EXERCISE
Report each line of the records where "Warning" occurs.
======== AVAILABLE DATA ========
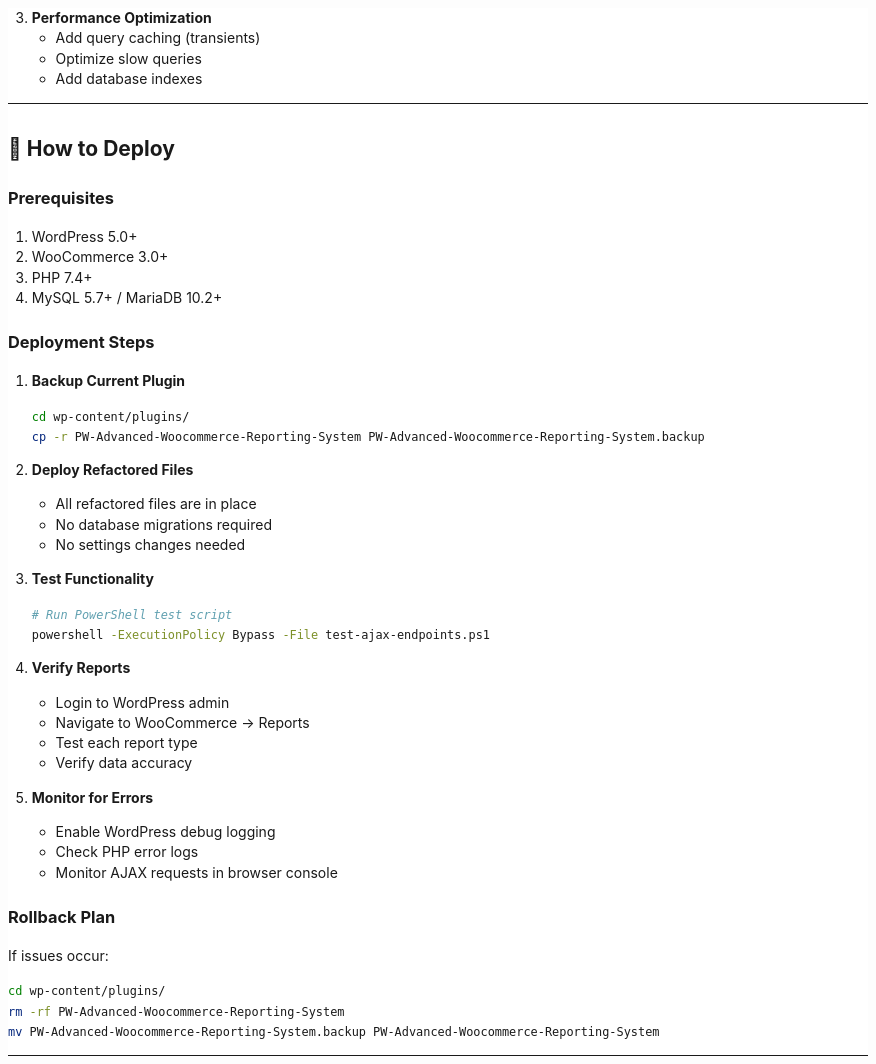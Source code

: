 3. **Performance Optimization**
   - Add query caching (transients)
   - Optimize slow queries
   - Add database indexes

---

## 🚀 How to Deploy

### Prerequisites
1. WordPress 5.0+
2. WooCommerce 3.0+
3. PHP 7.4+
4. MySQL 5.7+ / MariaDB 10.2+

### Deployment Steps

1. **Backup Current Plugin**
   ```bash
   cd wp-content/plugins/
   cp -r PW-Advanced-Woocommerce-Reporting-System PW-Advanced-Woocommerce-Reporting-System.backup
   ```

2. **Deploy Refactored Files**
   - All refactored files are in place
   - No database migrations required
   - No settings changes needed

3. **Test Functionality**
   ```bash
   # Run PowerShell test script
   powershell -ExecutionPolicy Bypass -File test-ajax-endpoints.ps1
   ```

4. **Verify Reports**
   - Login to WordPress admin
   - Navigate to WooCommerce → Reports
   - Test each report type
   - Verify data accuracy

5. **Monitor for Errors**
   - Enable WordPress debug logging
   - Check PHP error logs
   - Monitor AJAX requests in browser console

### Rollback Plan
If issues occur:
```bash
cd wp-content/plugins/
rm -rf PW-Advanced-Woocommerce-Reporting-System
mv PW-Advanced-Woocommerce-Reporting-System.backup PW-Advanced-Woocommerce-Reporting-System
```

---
========
======== AVAILABLE DATA ========
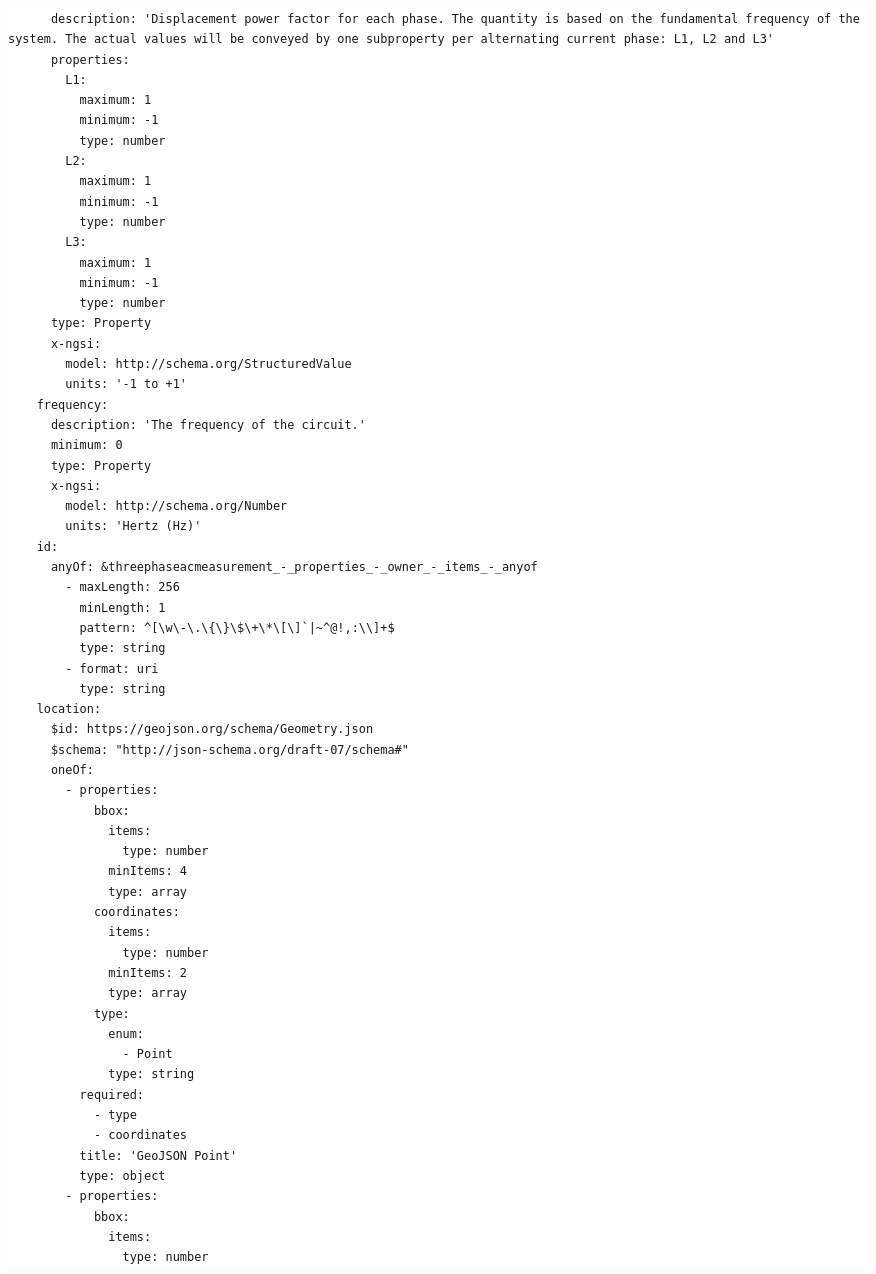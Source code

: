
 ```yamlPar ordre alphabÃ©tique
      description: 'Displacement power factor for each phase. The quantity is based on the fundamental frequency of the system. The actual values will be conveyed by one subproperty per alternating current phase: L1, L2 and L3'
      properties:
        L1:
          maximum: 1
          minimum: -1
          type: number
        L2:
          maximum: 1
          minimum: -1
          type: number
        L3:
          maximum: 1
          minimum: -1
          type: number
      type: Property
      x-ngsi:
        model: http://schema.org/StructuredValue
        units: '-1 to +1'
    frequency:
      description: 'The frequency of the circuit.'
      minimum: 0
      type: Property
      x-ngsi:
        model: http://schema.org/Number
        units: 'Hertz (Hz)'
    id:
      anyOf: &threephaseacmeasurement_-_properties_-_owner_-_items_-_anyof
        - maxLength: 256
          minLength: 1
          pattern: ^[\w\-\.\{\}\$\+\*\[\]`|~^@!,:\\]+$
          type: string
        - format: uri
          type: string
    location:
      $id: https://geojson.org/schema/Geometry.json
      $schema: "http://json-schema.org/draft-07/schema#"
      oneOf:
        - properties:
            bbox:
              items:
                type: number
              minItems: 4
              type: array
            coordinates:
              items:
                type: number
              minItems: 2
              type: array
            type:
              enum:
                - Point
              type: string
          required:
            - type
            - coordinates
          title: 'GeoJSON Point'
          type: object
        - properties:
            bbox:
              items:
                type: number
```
========
======== AVAILABLE DATA ========
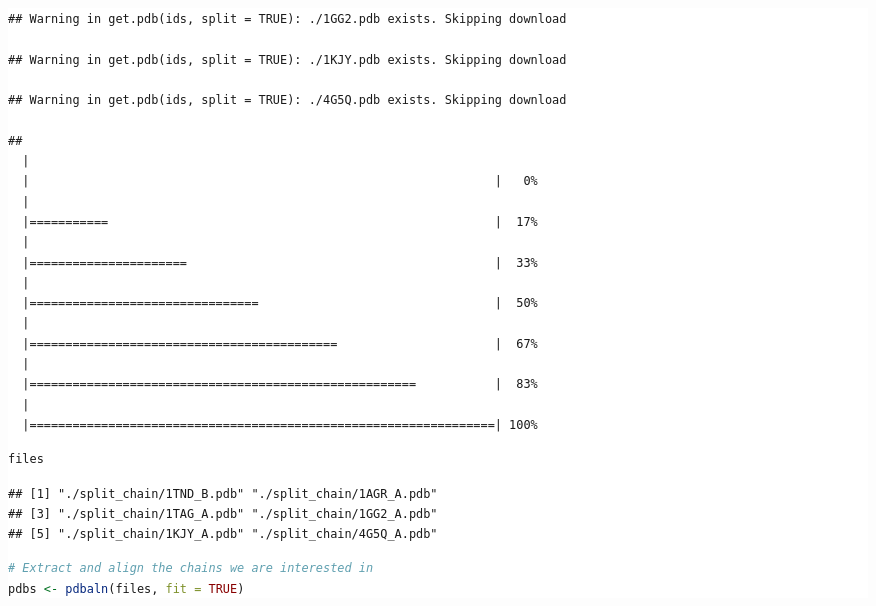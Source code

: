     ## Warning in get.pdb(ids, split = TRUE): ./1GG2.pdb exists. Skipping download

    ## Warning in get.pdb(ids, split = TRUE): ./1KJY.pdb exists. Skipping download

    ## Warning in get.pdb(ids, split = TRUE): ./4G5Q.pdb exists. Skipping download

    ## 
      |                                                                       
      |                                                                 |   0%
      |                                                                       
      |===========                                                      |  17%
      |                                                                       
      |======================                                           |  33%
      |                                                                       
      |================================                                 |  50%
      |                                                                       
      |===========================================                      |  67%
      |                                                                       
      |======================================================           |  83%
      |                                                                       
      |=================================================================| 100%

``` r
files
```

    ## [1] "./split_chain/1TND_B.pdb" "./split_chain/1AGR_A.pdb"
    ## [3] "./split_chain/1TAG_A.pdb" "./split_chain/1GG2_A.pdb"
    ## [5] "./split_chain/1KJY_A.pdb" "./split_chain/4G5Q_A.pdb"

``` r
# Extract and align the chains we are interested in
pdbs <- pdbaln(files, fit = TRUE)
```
========
YOUR RESPONSE
:     ## Warning in get.pdb(ids, split = TRUE): ./1GG2.pdb exists. Skipping download
    ## Warning in get.pdb(ids, split = TRUE): ./1KJY.pdb exists. Skipping download
    ## Warning in get.pdb(ids, split = TRUE): ./4G5Q.pdb exists. Skipping download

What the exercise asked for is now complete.